Ricardo Becerra
La Crónica
09/04/2017
Un buen amigo me hizo ver que no confesé mi posición en este pleito. Tiene razón. Trabajo en el área de Desarrollo Económico, en el Gobierno de la Ciudad. Agregaría -por si no bastara- que participé gustoso en las ya lejanas discusiones en torno al primer borrador del “capítulo del desarrollo” de la nueva Constitución (el menos impugnado, según creo).

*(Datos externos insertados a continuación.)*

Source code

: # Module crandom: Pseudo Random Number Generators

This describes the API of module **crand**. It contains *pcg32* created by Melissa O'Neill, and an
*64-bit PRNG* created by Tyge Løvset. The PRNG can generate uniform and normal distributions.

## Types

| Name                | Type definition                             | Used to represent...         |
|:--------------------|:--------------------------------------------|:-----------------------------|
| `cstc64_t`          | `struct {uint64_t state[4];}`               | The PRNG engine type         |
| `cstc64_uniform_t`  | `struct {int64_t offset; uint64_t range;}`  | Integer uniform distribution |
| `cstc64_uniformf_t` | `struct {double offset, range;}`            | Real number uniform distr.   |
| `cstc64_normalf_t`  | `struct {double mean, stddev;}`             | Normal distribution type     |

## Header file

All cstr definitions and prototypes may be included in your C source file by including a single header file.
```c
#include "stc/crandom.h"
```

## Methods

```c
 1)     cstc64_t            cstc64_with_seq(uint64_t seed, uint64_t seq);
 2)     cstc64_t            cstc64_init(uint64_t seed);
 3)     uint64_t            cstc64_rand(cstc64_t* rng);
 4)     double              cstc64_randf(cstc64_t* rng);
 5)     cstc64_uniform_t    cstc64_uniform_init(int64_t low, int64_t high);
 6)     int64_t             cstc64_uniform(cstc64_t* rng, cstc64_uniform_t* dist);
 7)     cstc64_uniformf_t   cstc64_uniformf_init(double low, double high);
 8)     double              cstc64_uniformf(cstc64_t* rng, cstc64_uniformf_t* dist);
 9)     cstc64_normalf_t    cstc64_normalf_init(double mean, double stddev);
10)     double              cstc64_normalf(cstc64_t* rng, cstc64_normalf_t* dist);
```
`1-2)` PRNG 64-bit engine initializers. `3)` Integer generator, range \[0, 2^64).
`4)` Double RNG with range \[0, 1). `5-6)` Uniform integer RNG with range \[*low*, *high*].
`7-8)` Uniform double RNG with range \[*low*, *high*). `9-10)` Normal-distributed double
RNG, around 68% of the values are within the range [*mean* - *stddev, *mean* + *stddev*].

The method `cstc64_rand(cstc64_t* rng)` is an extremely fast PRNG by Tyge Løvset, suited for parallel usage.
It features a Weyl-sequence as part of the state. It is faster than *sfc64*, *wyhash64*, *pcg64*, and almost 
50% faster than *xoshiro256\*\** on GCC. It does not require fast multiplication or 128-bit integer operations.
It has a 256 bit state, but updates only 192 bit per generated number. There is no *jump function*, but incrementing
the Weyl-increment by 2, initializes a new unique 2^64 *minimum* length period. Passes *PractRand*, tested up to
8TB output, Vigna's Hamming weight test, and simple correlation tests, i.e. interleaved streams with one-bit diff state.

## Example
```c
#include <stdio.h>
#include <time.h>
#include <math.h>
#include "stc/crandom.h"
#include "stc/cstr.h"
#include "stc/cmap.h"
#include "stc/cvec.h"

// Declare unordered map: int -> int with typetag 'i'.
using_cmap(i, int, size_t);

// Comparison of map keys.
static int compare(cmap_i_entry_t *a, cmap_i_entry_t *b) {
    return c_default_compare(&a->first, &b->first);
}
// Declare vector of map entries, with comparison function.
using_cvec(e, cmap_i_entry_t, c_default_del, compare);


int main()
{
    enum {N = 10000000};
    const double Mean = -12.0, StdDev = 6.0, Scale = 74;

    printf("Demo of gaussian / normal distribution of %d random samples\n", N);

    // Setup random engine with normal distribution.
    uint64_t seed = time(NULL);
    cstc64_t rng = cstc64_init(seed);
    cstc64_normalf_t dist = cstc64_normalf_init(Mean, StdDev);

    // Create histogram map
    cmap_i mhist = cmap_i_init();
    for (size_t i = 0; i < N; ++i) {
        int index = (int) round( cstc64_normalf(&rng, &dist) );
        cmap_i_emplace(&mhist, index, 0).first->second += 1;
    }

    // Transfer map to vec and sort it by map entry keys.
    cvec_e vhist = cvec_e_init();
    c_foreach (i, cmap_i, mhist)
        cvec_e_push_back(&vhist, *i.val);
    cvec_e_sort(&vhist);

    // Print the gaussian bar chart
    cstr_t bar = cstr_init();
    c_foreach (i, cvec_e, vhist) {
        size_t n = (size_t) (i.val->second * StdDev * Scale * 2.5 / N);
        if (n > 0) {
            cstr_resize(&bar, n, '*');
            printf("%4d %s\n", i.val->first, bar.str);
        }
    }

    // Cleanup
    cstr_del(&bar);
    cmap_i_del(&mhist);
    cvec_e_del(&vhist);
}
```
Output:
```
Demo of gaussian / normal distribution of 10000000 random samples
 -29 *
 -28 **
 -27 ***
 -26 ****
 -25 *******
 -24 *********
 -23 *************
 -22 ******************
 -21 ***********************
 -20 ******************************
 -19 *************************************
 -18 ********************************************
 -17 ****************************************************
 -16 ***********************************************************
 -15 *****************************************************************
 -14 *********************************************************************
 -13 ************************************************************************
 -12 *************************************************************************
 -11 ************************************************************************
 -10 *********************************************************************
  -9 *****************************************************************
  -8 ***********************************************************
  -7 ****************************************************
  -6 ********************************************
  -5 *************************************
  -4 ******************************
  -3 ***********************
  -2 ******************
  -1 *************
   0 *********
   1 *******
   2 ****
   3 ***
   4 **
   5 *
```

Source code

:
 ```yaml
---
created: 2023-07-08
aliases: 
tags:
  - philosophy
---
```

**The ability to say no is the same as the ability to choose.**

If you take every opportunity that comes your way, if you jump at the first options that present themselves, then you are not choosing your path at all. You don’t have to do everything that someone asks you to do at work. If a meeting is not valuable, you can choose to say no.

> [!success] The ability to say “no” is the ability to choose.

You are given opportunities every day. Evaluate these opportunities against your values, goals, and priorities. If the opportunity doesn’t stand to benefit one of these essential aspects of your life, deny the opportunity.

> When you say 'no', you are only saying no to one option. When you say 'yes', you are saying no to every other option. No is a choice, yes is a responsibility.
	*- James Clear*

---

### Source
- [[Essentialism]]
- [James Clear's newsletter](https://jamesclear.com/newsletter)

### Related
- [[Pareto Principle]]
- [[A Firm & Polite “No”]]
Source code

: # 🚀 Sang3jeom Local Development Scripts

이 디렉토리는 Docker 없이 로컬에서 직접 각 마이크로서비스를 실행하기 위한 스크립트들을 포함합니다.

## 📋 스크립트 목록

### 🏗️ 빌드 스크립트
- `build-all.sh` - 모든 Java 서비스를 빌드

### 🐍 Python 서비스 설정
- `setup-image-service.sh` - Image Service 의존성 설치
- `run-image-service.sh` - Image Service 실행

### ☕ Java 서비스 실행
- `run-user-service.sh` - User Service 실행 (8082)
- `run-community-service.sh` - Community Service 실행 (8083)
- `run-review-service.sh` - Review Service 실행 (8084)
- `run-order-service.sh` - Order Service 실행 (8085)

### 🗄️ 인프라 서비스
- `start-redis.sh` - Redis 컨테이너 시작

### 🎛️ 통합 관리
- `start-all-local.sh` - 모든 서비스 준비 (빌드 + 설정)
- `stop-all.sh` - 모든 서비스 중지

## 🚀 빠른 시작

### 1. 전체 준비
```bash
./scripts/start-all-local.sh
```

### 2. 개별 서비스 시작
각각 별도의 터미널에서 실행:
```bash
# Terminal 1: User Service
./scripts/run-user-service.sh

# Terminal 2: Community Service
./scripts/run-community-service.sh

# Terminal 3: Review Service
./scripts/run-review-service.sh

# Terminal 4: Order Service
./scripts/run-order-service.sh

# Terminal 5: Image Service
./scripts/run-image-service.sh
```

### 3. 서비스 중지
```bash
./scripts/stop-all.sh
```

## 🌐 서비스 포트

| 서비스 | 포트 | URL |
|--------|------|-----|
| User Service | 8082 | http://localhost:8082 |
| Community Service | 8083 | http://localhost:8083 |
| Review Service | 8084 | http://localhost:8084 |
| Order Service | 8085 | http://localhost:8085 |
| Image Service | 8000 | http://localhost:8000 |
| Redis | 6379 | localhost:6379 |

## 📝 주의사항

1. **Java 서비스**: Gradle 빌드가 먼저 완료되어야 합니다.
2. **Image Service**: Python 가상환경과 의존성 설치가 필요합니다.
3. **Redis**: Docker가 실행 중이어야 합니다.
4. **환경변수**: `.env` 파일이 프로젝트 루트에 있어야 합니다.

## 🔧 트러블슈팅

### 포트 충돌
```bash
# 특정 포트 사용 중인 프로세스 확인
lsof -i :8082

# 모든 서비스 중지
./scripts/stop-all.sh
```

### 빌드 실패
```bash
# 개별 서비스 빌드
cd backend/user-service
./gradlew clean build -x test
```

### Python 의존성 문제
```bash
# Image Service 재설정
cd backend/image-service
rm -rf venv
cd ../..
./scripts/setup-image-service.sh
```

Hecha la genuflexión, al grano.
La semana pasada yo echaba de menos esa lealtad básica y previa que exige la buena política: si vas a una Asamblea tan llena de candados que tu mismo pusiste; si cada línea de cada artículo debía obtener el 66 por ciento de los miembros; si se atendieron todas –todas- tus objeciones o reparos, si lo discutiste todo y lo votaste todo, no es normal ni democrático ni ético tirar una catarata de impugnaciones contra la Constitución, ¡que tu votaste, y de qué manera interviniste!
Pero mi crítica no sólo proviene de la deslealtad hacia tu propio compromiso, formas y procedimiento: también viene de la concepción y los prejuicios contra el contenido básico –votado casi todo- por consenso.
Hay quien afirma –como crítica- que la Constitución “ha de ser la ley que sujeta al poder, no el proyecto de quienes lo detentan” (Silva Herzog Márquez). Pues sí, pero para ello no sólo existe la tradición norteamericana: el poder de los individuos frente al Estado se explica no sólo como el famoso sistema de “pesos y contrapesos”, sino a través de los derechos que el Estado reconoce y se obliga a respetar en cada individuo. En el fondo, de eso se trata.
La impugnada y denostada Constitución de la CDMX, como ha repetido el maestro Pablo Yánez, es el primer caso en el que se materializa otra reforma constitucional unánime, ocurrida en 2011 en México, que obliga a desarrollar, antes que nada, un sistema de derechos y de derechos humanos. Creo que los antiguos le llamaban a eso constitucionalismo social, cuyo objeto es tejer una serie de obligaciones del Estado hacia la sociedad y los ciudadanos que gobierna. No se trata de que cada quien se rasque con sus propias uñas, sino de un proyecto explícito de igualación basado en derechos universales y derechos especiales, para los más débiles (no para los poderes de hecho).
Así que hay muchos preceptos y conceptos de Constitución: la Asamblea Constituyente eligió el camino que narro, luego de una larga, larga –e interesante discusión- pública.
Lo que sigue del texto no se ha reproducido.